La surveillance des eaux usées, mise en place en France pour suivre la circulation du Covid-19, pourrait prochainement être élargie à d’autres virus responsables d’infections respiratoires comme la grippe ou la bronchiolite. Cette évolution, annoncée conjointement par l’Agence nationale de sécurité sanitaire et Santé publique France, marque une nouvelle étape dans l’utilisation de cette méthode innovante de veille épidémiologique.
Une stratégie efficace pour anticiper les vagues épidémiques
Depuis septembre 2021, la détection du SARS-CoV-2 dans les eaux usées permet de suivre la circulation du virus au sein de la population et d’anticiper les hausses de contamination. Chaque semaine, des échantillons sont prélevés dans 54 stations de traitement des eaux réparties sur l’ensemble du territoire français, puis analysés dans quatre laboratoires partenaires à la recherche de traces du virus.
Ces données viennent compléter les autres dispositifs de surveillance des infections respiratoires aiguës, tels que les signalements des services d’urgence, les consultations de médecine de ville ou encore les résultats d’analyses médicales hospitalières. Depuis le lancement du dispositif, sept pics de circulation du virus du Covid-19 ont ainsi été enregistrés en France.
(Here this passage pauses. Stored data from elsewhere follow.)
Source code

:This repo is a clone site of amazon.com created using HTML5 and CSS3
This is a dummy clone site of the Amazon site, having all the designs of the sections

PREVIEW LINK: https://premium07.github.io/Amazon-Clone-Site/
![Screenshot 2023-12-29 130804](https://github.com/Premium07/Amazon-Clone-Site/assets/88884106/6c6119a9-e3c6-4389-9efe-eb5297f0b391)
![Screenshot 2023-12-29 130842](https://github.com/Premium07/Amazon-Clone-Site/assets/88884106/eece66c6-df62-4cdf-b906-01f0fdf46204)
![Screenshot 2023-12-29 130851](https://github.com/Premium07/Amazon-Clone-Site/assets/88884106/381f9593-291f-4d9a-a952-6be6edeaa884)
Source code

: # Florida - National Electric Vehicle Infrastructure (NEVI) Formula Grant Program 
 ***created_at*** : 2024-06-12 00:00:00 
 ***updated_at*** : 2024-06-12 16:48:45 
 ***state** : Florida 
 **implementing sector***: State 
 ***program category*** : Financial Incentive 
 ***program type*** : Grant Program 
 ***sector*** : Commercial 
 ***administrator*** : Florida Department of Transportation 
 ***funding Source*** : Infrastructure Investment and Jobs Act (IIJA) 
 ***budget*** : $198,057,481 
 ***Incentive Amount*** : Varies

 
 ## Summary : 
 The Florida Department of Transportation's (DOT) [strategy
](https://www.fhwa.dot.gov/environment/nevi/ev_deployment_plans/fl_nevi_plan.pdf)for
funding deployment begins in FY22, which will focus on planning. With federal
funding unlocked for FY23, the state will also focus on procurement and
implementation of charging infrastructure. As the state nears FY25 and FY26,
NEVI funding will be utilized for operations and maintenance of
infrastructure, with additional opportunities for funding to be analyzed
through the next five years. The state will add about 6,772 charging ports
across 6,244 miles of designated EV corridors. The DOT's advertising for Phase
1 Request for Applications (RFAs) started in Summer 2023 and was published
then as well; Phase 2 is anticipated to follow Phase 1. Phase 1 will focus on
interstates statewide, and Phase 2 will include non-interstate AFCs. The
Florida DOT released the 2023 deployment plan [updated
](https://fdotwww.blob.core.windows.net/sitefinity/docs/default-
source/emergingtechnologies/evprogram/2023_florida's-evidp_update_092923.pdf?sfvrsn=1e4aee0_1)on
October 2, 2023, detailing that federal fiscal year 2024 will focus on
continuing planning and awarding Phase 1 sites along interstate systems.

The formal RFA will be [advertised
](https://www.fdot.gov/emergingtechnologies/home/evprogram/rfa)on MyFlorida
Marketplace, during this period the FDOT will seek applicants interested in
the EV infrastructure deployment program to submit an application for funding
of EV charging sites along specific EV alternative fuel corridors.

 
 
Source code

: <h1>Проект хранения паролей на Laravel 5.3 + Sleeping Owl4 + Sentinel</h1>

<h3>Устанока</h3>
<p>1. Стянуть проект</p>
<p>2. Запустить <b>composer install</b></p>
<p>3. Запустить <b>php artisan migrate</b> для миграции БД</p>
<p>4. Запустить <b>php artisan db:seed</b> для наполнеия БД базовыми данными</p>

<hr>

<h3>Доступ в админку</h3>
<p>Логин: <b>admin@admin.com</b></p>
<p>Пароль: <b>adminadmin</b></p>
Un outil précieux pour la prévention et la gestion des épidémies
Selon Christophe Cordevant, conseiller scientifique en microbiologie et maladies infectieuses émergentes à l’Anses, une hausse de la détection du virus dans les eaux usées peut précéder de plusieurs jours l’augmentation des passages aux urgences. Ce décalage temporel offre aux autorités sanitaires un avantage stratégique pour anticiper les vagues épidémiques, mobiliser plus rapidement le personnel et les équipements nécessaires, et mieux suivre la propagation du virus, y compris chez les personnes infectées ne consultant pas de médecin.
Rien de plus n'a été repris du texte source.